Вернуться к оглавлению

Сесар Вальехо. Поэмы в прозе

Leer en original

Здравый смысл

– Есть, мама, такое место в мире, которое называется Париж. Огромное и далекое, и еще раз огромное.

Мама поправляет мне воротничок пальто – не потому что идет снег, а чтобы снег пошел.

Жена моего отца полюбила меня, спиной простившись с моим рождением и грудью встречая мою смерть. Значит я дважды ее любимый – за прощание и за встречу. Возвращаясь, я ее завершаю. Поэтому так жадно смотрит она на меня, верная мне, врасплох передо мной, , и так случилось, что все труды завершены и все договоры заключены.

Я ее крестник, я же ее исповедник. Как же мои братья оказались не в чести? Виктор, к примеру, который так постарел, что люди говорят, когда видят их вместе: Вылитые брат и сестра! Это потому, что я странствовал больше! Это потому, что я больше жил!

Мать пытается согласовать то первое красочное письмо с тем, что я рассказываю по возвращении. Перед всей моей вспять повернутой жизнью, припоминая, как я странствовал в течении двух сердец по ее животу, она краснеет и застывает смертельно бледная, а я в сговоре двух душ говорю: «Той ночью я был счастлив». Но снова она грустнеет, и как тут не погрустнеть:

– Как же ты постарел, сынок!

И скатывается в слезы по желтизне, потому что нашла меня постаревшим, на лезвии меча, в устье лица. Она оплакивает и жалеет меня. Ну зачем ей моя молодость, если я всегда буду ее сыном? Почему так страдают матери, обнаружив, что их дети постарели, ведь детям никогда за ними не угнаться? И зачем – ведь дети, чем старше, тем ближе к своим родителям? Мать плачет, потому что я состарился в своем времени и никогда не состарюсь в мамином!
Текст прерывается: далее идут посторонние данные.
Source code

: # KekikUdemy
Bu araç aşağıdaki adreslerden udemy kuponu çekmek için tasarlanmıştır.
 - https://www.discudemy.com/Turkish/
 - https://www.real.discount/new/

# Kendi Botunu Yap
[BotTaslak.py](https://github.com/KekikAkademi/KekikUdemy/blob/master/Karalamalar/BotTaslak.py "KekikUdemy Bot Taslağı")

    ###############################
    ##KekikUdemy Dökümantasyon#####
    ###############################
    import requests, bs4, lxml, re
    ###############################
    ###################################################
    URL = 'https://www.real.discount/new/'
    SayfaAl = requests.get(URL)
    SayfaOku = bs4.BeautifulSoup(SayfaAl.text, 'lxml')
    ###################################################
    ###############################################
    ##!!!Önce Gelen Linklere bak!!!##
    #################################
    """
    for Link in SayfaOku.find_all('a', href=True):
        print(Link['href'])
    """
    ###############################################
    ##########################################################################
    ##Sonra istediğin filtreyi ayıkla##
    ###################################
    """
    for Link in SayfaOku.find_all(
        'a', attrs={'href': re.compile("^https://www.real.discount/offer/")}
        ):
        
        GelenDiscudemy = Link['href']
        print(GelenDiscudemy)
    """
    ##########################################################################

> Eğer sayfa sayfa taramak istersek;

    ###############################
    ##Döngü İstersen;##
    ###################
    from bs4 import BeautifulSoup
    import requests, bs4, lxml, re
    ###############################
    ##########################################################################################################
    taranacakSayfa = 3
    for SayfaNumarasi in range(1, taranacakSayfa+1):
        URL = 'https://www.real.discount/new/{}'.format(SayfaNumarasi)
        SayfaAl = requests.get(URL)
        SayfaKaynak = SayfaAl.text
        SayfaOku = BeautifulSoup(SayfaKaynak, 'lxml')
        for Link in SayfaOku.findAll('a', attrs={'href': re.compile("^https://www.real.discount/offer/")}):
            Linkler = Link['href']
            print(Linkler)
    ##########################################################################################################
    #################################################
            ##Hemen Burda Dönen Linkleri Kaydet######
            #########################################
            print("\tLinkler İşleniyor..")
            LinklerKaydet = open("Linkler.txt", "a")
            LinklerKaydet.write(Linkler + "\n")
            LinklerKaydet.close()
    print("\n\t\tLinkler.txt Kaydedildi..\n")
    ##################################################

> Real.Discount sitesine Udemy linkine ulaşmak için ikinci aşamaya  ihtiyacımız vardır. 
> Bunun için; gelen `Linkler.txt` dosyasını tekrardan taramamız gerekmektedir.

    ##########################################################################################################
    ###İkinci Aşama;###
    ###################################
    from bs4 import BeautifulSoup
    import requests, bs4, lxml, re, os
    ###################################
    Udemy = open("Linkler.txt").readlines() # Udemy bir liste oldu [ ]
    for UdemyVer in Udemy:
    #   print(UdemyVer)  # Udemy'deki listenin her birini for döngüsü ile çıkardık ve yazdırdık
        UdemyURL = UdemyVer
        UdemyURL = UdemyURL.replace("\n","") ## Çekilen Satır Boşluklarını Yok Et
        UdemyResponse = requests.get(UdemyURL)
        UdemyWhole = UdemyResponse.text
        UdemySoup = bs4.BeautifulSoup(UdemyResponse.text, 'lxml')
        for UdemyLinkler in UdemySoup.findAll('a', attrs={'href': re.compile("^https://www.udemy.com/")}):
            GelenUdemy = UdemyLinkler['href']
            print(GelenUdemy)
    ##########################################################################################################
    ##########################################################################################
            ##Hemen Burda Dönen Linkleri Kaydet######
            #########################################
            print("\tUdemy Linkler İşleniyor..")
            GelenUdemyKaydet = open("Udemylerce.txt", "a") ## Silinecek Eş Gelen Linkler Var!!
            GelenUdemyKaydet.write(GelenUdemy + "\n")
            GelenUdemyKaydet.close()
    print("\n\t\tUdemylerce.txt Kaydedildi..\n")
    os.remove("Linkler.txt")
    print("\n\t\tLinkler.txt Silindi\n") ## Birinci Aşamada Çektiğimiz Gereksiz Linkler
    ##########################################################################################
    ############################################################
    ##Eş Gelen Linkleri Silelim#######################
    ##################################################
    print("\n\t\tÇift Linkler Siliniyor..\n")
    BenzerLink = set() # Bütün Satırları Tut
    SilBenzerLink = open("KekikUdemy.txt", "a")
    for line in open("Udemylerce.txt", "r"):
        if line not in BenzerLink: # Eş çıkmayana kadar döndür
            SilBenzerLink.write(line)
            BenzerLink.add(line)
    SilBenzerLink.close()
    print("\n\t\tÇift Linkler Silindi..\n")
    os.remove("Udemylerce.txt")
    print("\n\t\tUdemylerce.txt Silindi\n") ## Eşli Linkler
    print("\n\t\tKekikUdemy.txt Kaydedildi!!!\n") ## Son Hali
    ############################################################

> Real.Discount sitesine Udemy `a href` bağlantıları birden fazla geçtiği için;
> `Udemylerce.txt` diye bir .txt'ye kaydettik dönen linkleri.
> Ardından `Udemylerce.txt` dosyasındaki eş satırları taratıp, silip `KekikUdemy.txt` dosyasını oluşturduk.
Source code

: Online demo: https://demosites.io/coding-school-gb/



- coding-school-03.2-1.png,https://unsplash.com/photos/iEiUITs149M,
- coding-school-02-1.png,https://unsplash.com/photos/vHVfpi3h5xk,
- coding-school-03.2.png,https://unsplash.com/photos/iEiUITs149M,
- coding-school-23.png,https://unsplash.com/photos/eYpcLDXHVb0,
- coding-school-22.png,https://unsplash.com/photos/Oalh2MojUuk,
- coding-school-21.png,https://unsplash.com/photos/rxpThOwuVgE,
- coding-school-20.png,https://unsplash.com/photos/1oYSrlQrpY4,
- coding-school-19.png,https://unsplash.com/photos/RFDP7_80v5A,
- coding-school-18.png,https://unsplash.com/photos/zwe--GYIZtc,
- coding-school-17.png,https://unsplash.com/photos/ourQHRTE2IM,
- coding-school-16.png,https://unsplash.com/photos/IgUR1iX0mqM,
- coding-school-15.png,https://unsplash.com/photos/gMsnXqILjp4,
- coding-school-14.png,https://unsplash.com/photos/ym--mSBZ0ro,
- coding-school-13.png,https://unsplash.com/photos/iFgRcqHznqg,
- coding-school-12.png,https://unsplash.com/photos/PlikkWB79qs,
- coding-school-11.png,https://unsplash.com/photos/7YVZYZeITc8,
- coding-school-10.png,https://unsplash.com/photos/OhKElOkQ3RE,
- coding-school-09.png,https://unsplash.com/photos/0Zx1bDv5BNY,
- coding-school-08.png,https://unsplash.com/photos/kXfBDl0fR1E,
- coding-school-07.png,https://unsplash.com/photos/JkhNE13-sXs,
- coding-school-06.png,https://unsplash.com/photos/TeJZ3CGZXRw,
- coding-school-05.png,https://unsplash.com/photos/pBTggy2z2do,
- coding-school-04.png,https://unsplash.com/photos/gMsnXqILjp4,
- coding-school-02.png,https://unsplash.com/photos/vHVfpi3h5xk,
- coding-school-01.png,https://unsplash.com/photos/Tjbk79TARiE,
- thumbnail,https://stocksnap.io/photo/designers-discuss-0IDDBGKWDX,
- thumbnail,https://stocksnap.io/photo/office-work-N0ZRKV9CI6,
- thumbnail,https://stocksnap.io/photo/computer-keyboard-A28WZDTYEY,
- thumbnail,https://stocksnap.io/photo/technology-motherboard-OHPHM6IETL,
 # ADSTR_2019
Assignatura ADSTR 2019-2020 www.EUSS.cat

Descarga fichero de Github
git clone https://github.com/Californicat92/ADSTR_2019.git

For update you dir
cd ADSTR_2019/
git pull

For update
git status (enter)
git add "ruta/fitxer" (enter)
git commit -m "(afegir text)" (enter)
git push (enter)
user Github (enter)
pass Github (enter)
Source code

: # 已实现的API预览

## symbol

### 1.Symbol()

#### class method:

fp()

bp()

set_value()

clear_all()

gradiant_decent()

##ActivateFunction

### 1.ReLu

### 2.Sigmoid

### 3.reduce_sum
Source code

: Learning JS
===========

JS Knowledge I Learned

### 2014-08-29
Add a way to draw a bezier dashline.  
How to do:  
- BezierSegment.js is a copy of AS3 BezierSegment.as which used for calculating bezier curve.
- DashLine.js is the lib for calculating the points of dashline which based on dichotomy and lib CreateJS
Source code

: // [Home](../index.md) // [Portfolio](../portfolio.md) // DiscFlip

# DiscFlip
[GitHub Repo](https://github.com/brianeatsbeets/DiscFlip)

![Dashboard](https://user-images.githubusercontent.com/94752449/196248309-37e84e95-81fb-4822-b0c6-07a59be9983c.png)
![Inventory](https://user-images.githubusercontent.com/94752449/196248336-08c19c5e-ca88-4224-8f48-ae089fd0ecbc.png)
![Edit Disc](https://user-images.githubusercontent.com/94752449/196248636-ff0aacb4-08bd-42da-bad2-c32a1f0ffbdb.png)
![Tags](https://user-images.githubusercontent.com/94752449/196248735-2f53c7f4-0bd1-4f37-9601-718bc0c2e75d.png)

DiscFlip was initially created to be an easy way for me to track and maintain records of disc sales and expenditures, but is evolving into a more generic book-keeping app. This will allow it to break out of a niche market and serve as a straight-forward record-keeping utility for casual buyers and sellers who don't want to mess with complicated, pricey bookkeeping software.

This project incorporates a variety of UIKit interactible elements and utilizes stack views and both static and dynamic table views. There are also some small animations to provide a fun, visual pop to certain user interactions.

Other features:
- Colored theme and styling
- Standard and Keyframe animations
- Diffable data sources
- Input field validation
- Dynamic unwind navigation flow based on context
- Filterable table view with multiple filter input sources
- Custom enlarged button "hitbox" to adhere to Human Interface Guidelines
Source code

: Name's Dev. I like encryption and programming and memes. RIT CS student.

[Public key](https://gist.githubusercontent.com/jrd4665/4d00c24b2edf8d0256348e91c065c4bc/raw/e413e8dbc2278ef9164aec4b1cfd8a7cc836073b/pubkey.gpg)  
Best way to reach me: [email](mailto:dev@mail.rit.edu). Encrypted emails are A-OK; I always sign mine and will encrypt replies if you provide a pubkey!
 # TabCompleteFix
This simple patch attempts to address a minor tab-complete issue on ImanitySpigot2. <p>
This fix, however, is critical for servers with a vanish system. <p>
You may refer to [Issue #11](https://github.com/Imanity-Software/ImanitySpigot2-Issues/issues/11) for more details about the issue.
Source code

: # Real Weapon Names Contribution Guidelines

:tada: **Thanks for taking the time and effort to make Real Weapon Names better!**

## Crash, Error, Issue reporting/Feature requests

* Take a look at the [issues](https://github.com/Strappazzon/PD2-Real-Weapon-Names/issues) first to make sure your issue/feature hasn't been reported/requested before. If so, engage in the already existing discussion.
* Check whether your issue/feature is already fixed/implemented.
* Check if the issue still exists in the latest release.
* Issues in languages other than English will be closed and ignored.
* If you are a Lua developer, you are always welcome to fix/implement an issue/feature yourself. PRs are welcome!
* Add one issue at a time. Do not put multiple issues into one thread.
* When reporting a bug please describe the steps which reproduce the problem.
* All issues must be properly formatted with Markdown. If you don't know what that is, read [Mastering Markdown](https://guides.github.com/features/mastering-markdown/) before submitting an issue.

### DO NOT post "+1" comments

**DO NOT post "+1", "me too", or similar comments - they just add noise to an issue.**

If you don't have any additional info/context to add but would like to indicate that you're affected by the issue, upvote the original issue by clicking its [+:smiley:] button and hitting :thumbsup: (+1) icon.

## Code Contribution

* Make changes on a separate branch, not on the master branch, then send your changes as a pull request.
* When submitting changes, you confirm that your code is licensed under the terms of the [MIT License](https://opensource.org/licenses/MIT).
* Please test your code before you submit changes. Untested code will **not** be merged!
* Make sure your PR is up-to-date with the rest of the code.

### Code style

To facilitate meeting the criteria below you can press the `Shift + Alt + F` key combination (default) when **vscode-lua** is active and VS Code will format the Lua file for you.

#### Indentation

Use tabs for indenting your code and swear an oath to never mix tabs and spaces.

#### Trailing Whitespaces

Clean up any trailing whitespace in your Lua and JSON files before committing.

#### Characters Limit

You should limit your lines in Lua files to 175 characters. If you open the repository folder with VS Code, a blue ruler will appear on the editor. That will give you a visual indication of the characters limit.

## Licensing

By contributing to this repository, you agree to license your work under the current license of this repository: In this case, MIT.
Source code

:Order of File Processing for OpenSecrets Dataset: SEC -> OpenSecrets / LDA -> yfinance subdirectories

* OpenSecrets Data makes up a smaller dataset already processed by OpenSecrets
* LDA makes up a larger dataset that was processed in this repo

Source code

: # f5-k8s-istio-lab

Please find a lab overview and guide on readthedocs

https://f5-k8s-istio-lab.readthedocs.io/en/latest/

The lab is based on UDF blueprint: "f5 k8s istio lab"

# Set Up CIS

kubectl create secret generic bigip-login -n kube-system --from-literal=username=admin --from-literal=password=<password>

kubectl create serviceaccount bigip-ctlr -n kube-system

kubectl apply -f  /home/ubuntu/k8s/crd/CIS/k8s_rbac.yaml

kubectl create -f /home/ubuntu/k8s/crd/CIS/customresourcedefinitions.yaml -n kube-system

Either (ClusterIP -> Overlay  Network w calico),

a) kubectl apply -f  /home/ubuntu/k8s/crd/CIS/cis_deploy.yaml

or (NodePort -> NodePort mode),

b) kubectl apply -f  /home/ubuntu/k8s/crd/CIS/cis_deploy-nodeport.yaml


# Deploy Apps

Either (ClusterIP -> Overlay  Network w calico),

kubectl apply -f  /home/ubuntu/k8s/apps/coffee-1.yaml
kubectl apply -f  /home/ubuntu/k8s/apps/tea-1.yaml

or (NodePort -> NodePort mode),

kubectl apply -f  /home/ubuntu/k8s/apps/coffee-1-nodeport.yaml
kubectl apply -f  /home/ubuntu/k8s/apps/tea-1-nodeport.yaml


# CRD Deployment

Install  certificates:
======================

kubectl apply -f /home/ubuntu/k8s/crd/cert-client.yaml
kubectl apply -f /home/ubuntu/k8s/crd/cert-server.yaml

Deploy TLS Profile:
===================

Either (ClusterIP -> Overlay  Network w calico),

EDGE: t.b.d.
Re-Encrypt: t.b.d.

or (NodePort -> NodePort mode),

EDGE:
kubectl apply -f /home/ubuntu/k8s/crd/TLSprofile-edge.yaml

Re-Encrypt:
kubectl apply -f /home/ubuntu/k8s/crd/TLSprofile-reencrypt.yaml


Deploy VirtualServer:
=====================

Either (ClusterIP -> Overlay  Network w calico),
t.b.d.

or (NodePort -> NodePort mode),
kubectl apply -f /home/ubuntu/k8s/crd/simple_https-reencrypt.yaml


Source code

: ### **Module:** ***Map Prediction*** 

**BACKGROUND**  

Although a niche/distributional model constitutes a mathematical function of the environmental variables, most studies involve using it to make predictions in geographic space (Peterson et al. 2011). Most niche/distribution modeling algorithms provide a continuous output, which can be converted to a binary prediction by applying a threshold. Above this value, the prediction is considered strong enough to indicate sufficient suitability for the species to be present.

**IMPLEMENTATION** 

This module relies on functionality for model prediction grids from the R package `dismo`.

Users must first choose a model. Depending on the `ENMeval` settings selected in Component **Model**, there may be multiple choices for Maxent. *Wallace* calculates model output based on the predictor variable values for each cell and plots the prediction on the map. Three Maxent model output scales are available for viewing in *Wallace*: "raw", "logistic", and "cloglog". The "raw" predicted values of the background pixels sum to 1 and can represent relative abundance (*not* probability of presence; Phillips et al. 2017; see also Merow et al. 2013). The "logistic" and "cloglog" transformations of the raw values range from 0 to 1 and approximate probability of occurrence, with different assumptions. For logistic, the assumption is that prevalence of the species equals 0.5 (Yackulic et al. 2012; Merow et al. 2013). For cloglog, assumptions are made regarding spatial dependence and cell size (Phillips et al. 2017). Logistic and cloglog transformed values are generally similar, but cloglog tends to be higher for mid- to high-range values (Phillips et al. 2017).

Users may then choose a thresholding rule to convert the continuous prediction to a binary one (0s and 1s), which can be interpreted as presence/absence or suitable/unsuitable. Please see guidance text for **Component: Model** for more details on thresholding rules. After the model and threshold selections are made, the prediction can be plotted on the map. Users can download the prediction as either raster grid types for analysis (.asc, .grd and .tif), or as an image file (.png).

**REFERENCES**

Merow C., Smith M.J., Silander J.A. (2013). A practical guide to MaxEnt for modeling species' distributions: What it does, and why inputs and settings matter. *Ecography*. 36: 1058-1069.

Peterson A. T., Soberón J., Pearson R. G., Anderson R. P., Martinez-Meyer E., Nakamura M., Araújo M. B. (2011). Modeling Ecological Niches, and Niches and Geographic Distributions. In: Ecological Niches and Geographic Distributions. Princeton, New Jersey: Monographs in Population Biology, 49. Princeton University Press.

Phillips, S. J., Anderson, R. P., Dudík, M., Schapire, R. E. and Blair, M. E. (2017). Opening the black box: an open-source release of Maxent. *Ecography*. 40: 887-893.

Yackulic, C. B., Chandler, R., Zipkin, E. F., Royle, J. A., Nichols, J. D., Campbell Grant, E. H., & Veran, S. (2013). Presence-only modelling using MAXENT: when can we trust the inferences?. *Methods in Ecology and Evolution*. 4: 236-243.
Мое прощание отчалило от дальних окраин ее существа, а вернулся я к самой основе. По вине столько долгой разлуки не сын стоит перед матерью, а мужчина. Эта невинность горит в нас тремя свечами. И я говорю и говорю, пока не смолкаю:

– Есть, мама, такое место в мире, которое называется Париж. Огромное и далекое, и еще раз огромное.
Не отрываясь от рассказа, жена моего отца ест, и ее смертный взгляд ласкает мне руки.

 

Все умерли

Умерла хриплоголосая донья Антонья, что пекла в предместье дешевый хлеб.
Умер священник Сантьяго, который таял, когда с ним здоровались парни и девушки – и всем одинаково отвечал: «День добрый, Мария! День добрый, Хосе!»
Умерла светловолосая Карлота, оставив новорожденного ребенка – тот умер неделю спустя.
Умерла моя тетя Альбина, которая, пока шила и вышивала, все раздумывала, что оставить служанке Исидоре, честнейшей из женщин.
Умер одноглазый старик, не помню как звали, который сидя спал, греясь под утренним солнышком, на углу, где будка жестянщика.
Умерла Молния, собака огромная, от чьей-то пули шальной.
Умер Лукас, мой кум в ремнях без кобуры, которого я вспоминаю в дождливые дни, когда никого нет со мной.
Умерла в моем револьвере мать, в моем кулаке сестра, и в нутре моем окровавленном – брат, словно в печальной пьесе, все в августе, за три года подряд.
Умер высокий и вечно пьяный Мендес-музыкант, что наигрывал на кларнете токкаты печальные – под них еще курицы засыпали задолго до темноты.

Умерла моя вечность, и я отпеваю ее.

Бессильный ее ликер...

Мы уже как-никак выросли, когда отец распорядился отправить нас в школу. Пастырь любви, дождливым февральским вечером мама готовила на кухне молитвенный ужин. Внизу на веранде сидели за столом отец и старшие братья. Мать подсела прямо к семейному очагу. Постучались в дверь.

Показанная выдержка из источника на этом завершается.